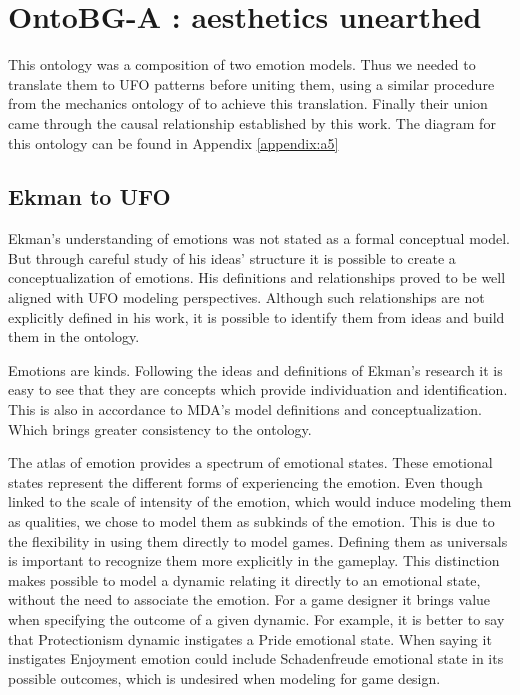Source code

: \section{OntoBG-A : aesthetics unearthed}

This ontology was a composition of two emotion models. Thus we needed to translate them to UFO patterns before uniting them, using a similar procedure from the mechanics ontology of \cite{kritz_buildingOntology} to achieve this translation. Finally their union came through the causal relationship established by this work. The diagram for this ontology can be found in Appendix \autoref{appendix:a5}

\subsection{Ekman to UFO}
Ekman's understanding of emotions was not stated as a formal conceptual model. But through careful study of his ideas' structure it is possible to create a conceptualization of emotions. His definitions and relationships proved to be well aligned with UFO modeling perspectives. Although such relationships are not explicitly defined in his work, it is possible to identify them from ideas and build them in the ontology.

Emotions are kinds. Following the ideas and definitions of Ekman's research it is easy to see that they are concepts which provide individuation and identification. This is also in accordance to MDA's model definitions and conceptualization. Which brings greater consistency to the ontology.

The atlas of emotion provides a spectrum of emotional states. These emotional states represent the different forms of experiencing the emotion. Even though linked to the scale of intensity of the emotion, which would induce modeling them as qualities, we chose to model them as subkinds of the emotion. This is due to the flexibility in using them directly to model games. Defining them as universals is important to recognize them more explicitly in the gameplay. This distinction makes possible to model a dynamic relating it directly to an emotional state, without the need to associate the emotion. For a game designer it brings value when specifying the outcome of a given dynamic. For example, it is better to say that Protectionism dynamic instigates a Pride emotional state. When saying it instigates Enjoyment emotion could include Schadenfreude emotional state in its possible outcomes, which is undesired when modeling for game design.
..........
### TASK DIRECTIONS
The copy you produce must match the entries above exactly, except that it has no pictures.

### WRITTEN SOLUTION
Source code

: \section{OntoBG-A : aesthetics unearthed}

This ontology was a composition of two emotion models. Thus we needed to translate them to UFO patterns before uniting them, using a similar procedure from the mechanics ontology of \cite{kritz_buildingOntology} to achieve this translation. Finally their union came through the causal relationship established by this work. The diagram for this ontology can be found in Appendix \autoref{appendix:a5}

\subsection{Ekman to UFO}
Ekman's understanding of emotions was not stated as a formal conceptual model. But through careful study of his ideas' structure it is possible to create a conceptualization of emotions. His definitions and relationships proved to be well aligned with UFO modeling perspectives. Although such relationships are not explicitly defined in his work, it is possible to identify them from ideas and build them in the ontology.

Emotions are kinds. Following the ideas and definitions of Ekman's research it is easy to see that they are concepts which provide individuation and identification. This is also in accordance to MDA's model definitions and conceptualization. Which brings greater consistency to the ontology.

The atlas of emotion provides a spectrum of emotional states. These emotional states represent the different forms of experiencing the emotion. Even though linked to the scale of intensity of the emotion, which would induce modeling them as qualities, we chose to model them as subkinds of the emotion. This is due to the flexibility in using them directly to model games. Defining them as universals is important to recognize them more explicitly in the gameplay. This distinction makes possible to model a dynamic relating it directly to an emotional state, without the need to associate the emotion. For a game designer it brings value when specifying the outcome of a given dynamic. For example, it is better to say that Protectionism dynamic instigates a Pride emotional state. When saying it instigates Enjoyment emotion could include Schadenfreude emotional state in its possible outcomes, which is undesired when modeling for game design.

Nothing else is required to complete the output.